Thin Content - what it is, how to find it, and what to do with it

Introduction

SEOTesting.com has a Content Quality report which takes each url in a sitemap.xml file, and checks to see how many impressions and clicks that url has had over the last 90 days. From these results you can review these pages, potentially deem them thin content, or duplicate content, and look at resolving the issues.

Use the Content Quality report in SEOTesting.com to find out which pages get very little impressions and click in the search results.

You can find the Content Quality report in the Reports section of SEOTesting.com.

Once the report has run, you’ll see all the urls from your sitemap, ordered by the ones receiving the least impressions in the search results first. These urls, with zero or a very low number of impressions, are the first pieces of content you should check out.

What is thin content?

Thin content can be thought of as pages on your website that have little or no value - firstly to users, and ultimately to Google. There are a number of reasons your site ends up with thin content. You can assume if your site has been running for a number of years, without any kind of content audit being performed, it is likely you’ll find some content that fits into this category.
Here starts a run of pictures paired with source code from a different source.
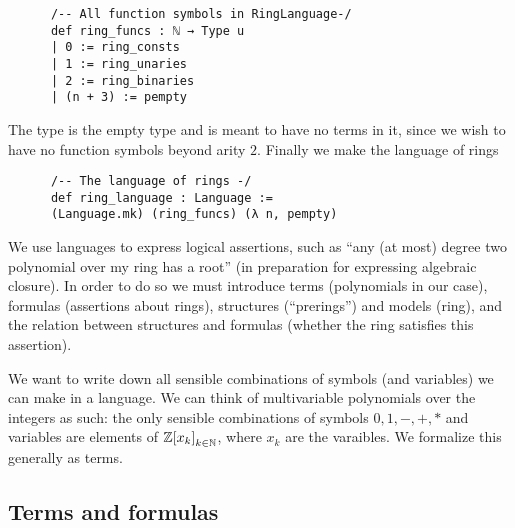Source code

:\begin{dfn}
    \begin{lstlisting}
      /-- All function symbols in RingLanguage-/
      def ring_funcs : ℕ → Type u
      | 0 := ring_consts
      | 1 := ring_unaries
      | 2 := ring_binaries
      | (n + 3) := pempty\end{lstlisting}

    The type  is the empty type and is meant to have no terms in it,
    since we wish to have no function symbols beyond arity $2$.
    Finally we make the language of rings

    \begin{lstlisting}
      /-- The language of rings -/
      def ring_language : Language :=
      (Language.mk) (ring_funcs) (λ n, pempty)\end{lstlisting}
\end{dfn}

We use languages to express logical assertions, such as
``any (at most) degree two polynomial over my ring has a root''
(in preparation for expressing algebraic closure).
In order to do so we must introduce terms (polynomials in our case),
formulas (assertions about rings), structures (``prerings'') and models (ring),
and the relation between structures and formulas
(whether the ring satisfies this assertion).

We want to write down all sensible combinations of symbols (and variables)
we can make in a language.
We can think of multivariable polynomials over the integers as such:
the only sensible combinations of symbols $0,1,-,+,*$ and variables
are elements of $\mathbb{Z}{[x_{k}]}_{k \in \mathbb{N}}$,
where $x_{k}$ are the varaibles. We formalize this generally as terms.

\subsection{Terms and formulas}

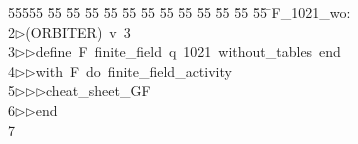%
%
\begin{tabbing}
55555 \= 55 \= 55 \= 55 \= 55 \= 55 \= 55 \= 55 \= 55 \= 55 \= 55 \= 55 \= 55 \= \>F\_1021\_wo:\\[0pt]
2\>$\triangleright$\>(ORBITER)\ v\ 3\ \\[0pt]
3\>$\triangleright$\>$\triangleright$\>define\ F\ finite\_field\ q\ 1021\ without\_tables\ end\ \\[0pt]
4\>$\triangleright$\>$\triangleright$\>with\ F\ do\ finite\_field\_activity\ \\[0pt]
5\>$\triangleright$\>$\triangleright$\>$\triangleright$\>cheat\_sheet\_GF\ \\[0pt]
6\>$\triangleright$\>$\triangleright$\>end\\[0pt]
7\>\end{tabbing}
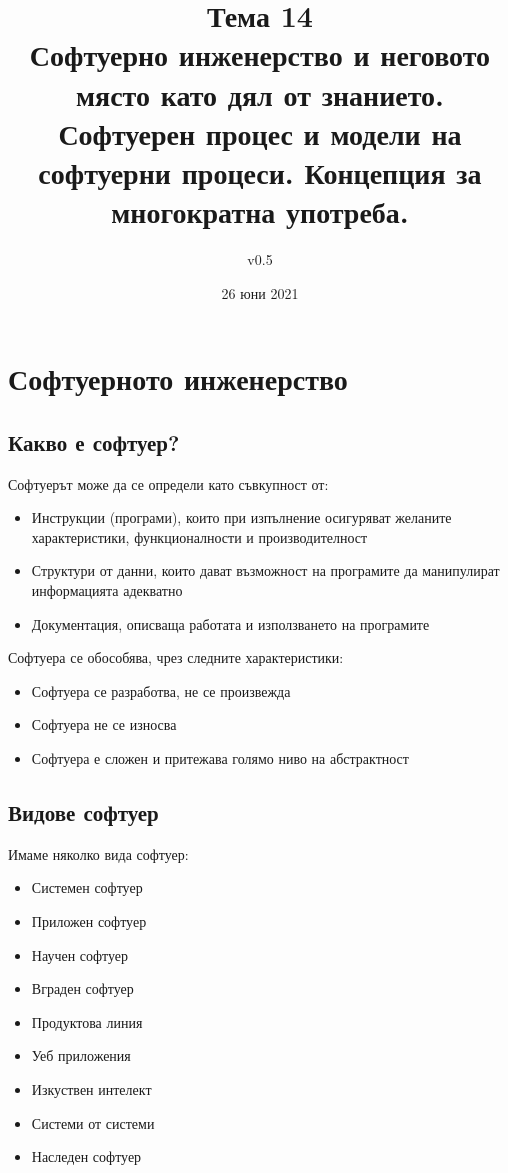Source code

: \documentclass[fleqn,12pt]{article}
\title{Тема 14\\ Софтуерно инженерство и неговото място като дял от знанието. Софтуерен процес и модели на софтуерни процеси. Концепция за многократна употреба.}
\author{v0.5}
\date{26 юни 2021}
\begin{document}
\maketitle

\tableofcontents

\clearpage

\section{Софтуерното  инженерство}
\subsection{Какво  е  софтуер?}
Софтуерът може да се определи като съвкупност от:
\begin{itemize}
	\item Инструкции (програми), които при изпълнение осигуряват желаните характеристики, функционалности и производителност
	\item Структури от данни, които дават възможност на програмите да манипулират информацията адекватно
	\item Документация, описваща работата и използването на програмите
\end{itemize}

Софтуера се обособява, чрез следните характеристики:
\begin{itemize}
	\item Софтуера се разработва, не се произвежда
	\item Софтуера не се износва
	\item Софтуера е сложен и притежава голямо ниво на абстрактност
\end{itemize}

\subsection{Видове  софтуер}
Имаме няколко вида софтуер:
\begin{itemize}
	\item Системен софтуер
	\item Приложен софтуер
	\item Научен софтуер
	\item Вграден софтуер
	\item Продуктова линия
	\item Уеб приложения
	\item Изкуствен интелект
	\item Системи от системи
	\item Наследен софтуер
\end{itemize}
\end{document}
Thin content doesn’t simply mean a lack of words on a page… but as that’s an easy definition lets start there:

Lack of detail

Back in the day if you had a website that had a strong standing in Google’s eyes you could create lots of pages that each targeted an individual keyword and be able to rank relatively well for them. Sites sprang up that had hundreds of thousands of pages, that had little more than a paragraph of text on each page. Some of this content was handwritten by a bunch of low paid employees, some of it was auto-generated. Either way it led to the search results being full of lots of content that was ultimately garbage and led to frustrated users.

Google Panda was Google’s attempt to clean up the search results and remove low quality content. Initially it impacted an entire site, which meant if your site had thin content pages, potentially your whole site would be demoted in the search results.

Google Panda is now reported to work on a page by page basis, and in real time as pages are crawled and indexed, rather than big periodic updates.

It’s likely the first version of Panda may have looked simply at word count as an indicator of thin content, but with each release of Panda the algorithms have got better at understanding what type of content users expect for individual queries. Sometimes a short answer is what you are hoping to find in the search results! This is why you need to check the search results for the query you are targeting.

Out of date

Remember that blog post you published on your site back in 2009 about something related to a minor news story?

No - you probably don’t, and if you don’t remember it, other users are unlikely to find it useful!

Reviewing old content on a blog is a great way of finding out of date content that is no longer relevant, useful, interesting and potentially all of the above.

If users aren’t going to find it useful or interesting, there’s very little chance that Google will either.

Auto generated pages

Pages that are auto generated by machines rather than written by humans often fall into the thin content category. This can be because they are duplicated from other sources (via an API or scraping). As machine learning gets better at generating text and content from seed keywords, more and more sites are going to make use of generated text. But as the usage increases, expect Google’s ability to algorithmically detect auto generated text to improve as well.

Landing pages

If you have been doing any paid advertising on a site there could potentially be a bunch of landing pages, that are very similar in content and design, but have simple changes to a page title or h1 to target an individual paid keyword.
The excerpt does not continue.